Wednesday, June 17, 2009

            It is a long held tradition that a woman my age should be restless until she finds her match. And I do feel this pull as much as anyone, but recently I’ve been fortunate enough to have a small piece of  this hole filled in the strangest and most arbitrary way imaginable.

             It all started at a pub. All good stories in England start this way as a possible explanation for the most unlikely events.  Without such a preface the events that follow would  seem far fetched, this way it provides an excuse. Anyway, I had visited the S&W for a friend’s birthday and I had seemed to have overstayed my welcome. Not according to the pub, mind you. But whereas at midnight Cinderella’s carriage turned into a pumpkin, here in London the transit system becomes completely inaccessible. I got out of the pub just in time to see the last accessible boat leave the pier. I had just entered my own personal Twilight Zone where nothing is accessible and the world isn’t ready for a young red head in a wheelchair.

Ninety minutes and six phone calls to cab companies later, I was waving from a black cab at the men from the S&W who had found me a ride home. Chivalry was not dead, it had merely gone out for a drink after becoming very bored. It was at that point that I decided to visit the old pub a bit more often.

Over the next few months my roommate and I would visit the S&W two or three times a week. I would get to listen to stories from the men about their day, or join in debates. I would watch them play darts while I would perch on the leather couches and laugh at their insults. The greeting I would get when coming through the door was irreplaceable.

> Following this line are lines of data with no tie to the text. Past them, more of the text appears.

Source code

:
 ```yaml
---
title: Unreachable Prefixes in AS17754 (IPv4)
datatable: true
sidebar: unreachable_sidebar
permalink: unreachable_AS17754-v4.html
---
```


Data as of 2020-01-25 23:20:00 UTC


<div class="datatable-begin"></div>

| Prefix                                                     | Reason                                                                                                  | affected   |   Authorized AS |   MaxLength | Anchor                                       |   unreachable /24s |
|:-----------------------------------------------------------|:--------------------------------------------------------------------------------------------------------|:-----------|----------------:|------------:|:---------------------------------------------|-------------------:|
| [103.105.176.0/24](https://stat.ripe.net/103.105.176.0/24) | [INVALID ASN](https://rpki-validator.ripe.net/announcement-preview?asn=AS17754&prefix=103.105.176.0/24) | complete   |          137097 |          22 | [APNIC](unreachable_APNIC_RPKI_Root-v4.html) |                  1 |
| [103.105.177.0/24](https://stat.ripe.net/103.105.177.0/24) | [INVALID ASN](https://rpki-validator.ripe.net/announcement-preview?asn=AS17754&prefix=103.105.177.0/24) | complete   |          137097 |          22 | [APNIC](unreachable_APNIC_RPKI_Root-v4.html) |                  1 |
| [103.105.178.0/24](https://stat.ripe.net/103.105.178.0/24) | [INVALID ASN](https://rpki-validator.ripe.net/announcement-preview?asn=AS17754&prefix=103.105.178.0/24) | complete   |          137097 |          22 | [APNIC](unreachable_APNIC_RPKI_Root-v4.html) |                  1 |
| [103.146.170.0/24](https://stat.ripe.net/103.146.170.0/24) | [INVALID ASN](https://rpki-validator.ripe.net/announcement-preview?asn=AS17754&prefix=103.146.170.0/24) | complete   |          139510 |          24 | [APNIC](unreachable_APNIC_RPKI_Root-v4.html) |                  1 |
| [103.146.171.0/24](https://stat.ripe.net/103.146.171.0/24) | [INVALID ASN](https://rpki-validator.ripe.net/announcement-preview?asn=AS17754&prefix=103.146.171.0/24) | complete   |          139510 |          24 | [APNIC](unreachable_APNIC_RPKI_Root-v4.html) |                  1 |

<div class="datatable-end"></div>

But what the men at the S&W gave me or  rather give me every time I visit the constant reiteration that I am a woman of great value and worthy of respect. For most young women  this particular gap can only be filled with a masculine influence. When a good guy is not readily available often time standards will get lowered just so the loneliness is filled. And to our own fault, sometimes we are so busy looking for an idealized version of romance that we miss the many other facets of love right in front of us. The S&W reminds me to stop looking and start seeing. It is one of the few places in this city where I feel most like myself.

After eleven the pub technically closes. But the owner allows us to stay later so long as we keep buying drinks. I am far from done debating with a gentleman who must be some reincarnation of Hemingway. The chef has locked the bartender in the alcohol cage in some sort of ritualistic joke that never is funny but never gets old. Another game of Killer starts out on the dart board.

And I know, if I wanted it, any one of them would see me safely home.